For flexural and compression tests, a rectangular gypsum composite specimen was produced and tested according to the standard EN 13279-2. Flexural and compression tests were conducted on a Zwick/Roell universal testing machine. For the determination of the flexural strength, specimens produced with a dimension of 160 × 40 × 40 mm were used. The compression strength was determined by applying a load to cubic samples with a side length of 40 mm. The tests were conducted at a strain rate of 1 mm/min.

2.4.2. Physical Tests

The mechanical performance and durability of flax–gypsum composites are influenced by density and water absorption. The Archimedean immersion method is the most commonly used method for calculating density. The test was conducted using the KERN AES A01 test device (KERN & Sohn GmbH, Balingen, Germany), whereby the loss of weight of an object when suspended in a fluid of known density is equal to the mass of fluid displaced, from which its volume and hence density can be calculated. The water absorption test is conducted to assess the ability of a material to absorb water. This test is crucial because excessive water absorption can lead to swelling, dimensional changes, and the degradation of mechanical properties in composite materials. It was carried out according to ASTM C642-13. The test involves immersing the specimens in water for a specific period and then measuring the weight gain due to the absorbed water. The percentage of water absorption is calculated as follows:
Water   absorption   % = Wet   weight     Dry   weight Dry   weight   ×   100

2.4.3. Optical Microscopy Test

Light microscopy is a non-destructive and versatile technique that can provide valuable information about the microstructure and properties of flax–gypsum composites. Epoxy resin and its corresponding hardener were accurately measured and mixed in a disposable paper cup, adhering to the specified ratio. The mixture was then carefully stirred for at least 5 min to ensure thorough and uniform blending. The flax–gypsum samples were immersed in the mixture of resin and hardener and allowed to cure for a day. Afterwards, the prepared samples were examined under a light microscope (OLYMPUS BX40, OLYMPUS, Tokyo, Japan).

3. Results

3.1. Flexural Test

The flexural strength of a composite is the maximum stress that it can withstand during bending before reaching the breaking point.
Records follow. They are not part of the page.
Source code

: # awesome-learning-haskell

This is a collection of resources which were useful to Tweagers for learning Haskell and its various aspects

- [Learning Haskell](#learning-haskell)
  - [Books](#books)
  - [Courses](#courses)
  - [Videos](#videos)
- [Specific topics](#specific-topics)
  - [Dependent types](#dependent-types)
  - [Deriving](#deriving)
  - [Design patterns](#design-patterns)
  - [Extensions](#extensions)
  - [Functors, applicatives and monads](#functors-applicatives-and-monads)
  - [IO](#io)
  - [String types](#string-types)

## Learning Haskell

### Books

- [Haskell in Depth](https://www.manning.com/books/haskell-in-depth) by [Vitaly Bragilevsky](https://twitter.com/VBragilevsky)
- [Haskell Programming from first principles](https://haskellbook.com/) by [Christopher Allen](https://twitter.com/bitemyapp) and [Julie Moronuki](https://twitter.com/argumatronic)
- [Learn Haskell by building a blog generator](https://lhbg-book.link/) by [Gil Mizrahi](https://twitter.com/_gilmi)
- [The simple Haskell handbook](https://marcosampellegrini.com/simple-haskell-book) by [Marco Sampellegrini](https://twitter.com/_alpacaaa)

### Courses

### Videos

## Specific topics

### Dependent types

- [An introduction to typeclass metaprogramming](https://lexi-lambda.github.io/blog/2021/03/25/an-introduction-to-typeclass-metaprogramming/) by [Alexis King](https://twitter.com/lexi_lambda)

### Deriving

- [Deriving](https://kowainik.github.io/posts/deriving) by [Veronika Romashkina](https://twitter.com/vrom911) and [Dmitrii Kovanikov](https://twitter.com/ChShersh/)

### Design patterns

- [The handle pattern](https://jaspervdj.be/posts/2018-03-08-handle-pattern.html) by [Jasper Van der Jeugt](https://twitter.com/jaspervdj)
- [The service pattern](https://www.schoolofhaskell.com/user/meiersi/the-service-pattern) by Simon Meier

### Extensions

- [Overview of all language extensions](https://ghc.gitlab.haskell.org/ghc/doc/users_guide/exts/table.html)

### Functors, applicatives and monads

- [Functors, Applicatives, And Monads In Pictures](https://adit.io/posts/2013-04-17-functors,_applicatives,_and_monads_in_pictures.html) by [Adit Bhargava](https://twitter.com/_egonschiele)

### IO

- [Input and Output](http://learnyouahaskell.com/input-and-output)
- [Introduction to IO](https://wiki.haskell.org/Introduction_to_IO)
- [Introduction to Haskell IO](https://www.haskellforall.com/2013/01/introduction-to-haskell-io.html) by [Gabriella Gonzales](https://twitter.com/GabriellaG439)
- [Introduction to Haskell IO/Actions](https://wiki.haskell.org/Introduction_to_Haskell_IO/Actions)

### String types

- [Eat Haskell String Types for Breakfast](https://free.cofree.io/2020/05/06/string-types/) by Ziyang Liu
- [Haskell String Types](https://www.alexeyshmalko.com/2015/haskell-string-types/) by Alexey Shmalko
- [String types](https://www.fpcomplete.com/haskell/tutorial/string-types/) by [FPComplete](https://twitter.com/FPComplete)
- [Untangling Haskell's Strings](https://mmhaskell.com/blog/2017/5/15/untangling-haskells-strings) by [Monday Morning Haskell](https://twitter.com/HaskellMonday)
The specimen bends and fractures when the load is applied in the middle of the beam. The flexural strength of the fabricated gypsum composite was tested on rectangular specimens using the same universal testing machine according to the procedure described in EN 13279-2. The dimensions of the specimen were 160 mm × 40 mm × 40 mm.
It was found that there is no flexural modulus for 100% gypsum due to its brittleness. With an increase in flax content in the composite, the flexural modulus increases up to 90% gypsum and 10% flax for both 10 mm and 20 mm fiber lengths. But at higher flax fiber content, a composite that is 85% gypsum and 15% flax leads to a decrease in flexural modulus can be seen in Figure 3.
For 100% gypsum, within the lower deformation of the specimen, it was found to have 2.24 MPa of flexural strength. The increase in the vol.-% of flax fibers resulted in an increase in flexural strength up to 10%, which was 2.44 MPa for 10 mm fiber length and 3.26 MPa for 20 mm fiber length, and which then decreased at 15% of fiber loading for both 10 mm and 20 mm fiber lengths can be seen in Figure 4 and Figure 5.

3.2. Compression Test

Compression testing involves applying a compressive load to a material to measure its resistance to deformation under a compressive force. For flax–gypsum composites, a compression test is performed to evaluate their compressive strength, compressive modulus, and compressive strain. For 100% gypsum, the compression modulus is 18.87 MPa.
As the proportion of flax fiber increases in the composite, the compression modulus decreases. The compression modulus of 85% gypsum and 15% is 16.43 MPa and 29.40 MPa for both 10 mm and 20 mm length, but for 95% gypsum and 5% flax composite, the compression modulus is 20.1 MPa and 34.80 MPa, as shown in Figure 6.
The increase in vol.-% of flax fiber resulted in an increase in compressive strength with a 10 mm fiber length and an increase up to 10% fiber loading, and a decrease with 15% fiber loading with a 20 mm fiber length. With a 10 mm fiber length, the fibers may be more uniformly distributed within the composite, leading to enhanced load-bearing capacity and improved compression strength. However, when using 20 mm fibers, achieving a uniform dispersion becomes more challenging, which leads to weaker areas and voids in the composite and, thus, a decrease in compression strength beyond 10% as shown in Figure 7 and Figure 8.

3.3. Density Tests

The density of 100% gypsum is 1.71 gm/cm3. Density decreases with an increase in fiber quantity in the composite; that is, 1.50 and 1.51 for 15% fiber quantity with both 10 mm and 20 mm fiber length, respectively as shown in Figure 9. Adding flax fibers reduces the composite density in proportion to the amount of fiber added. More fibers lower the density further.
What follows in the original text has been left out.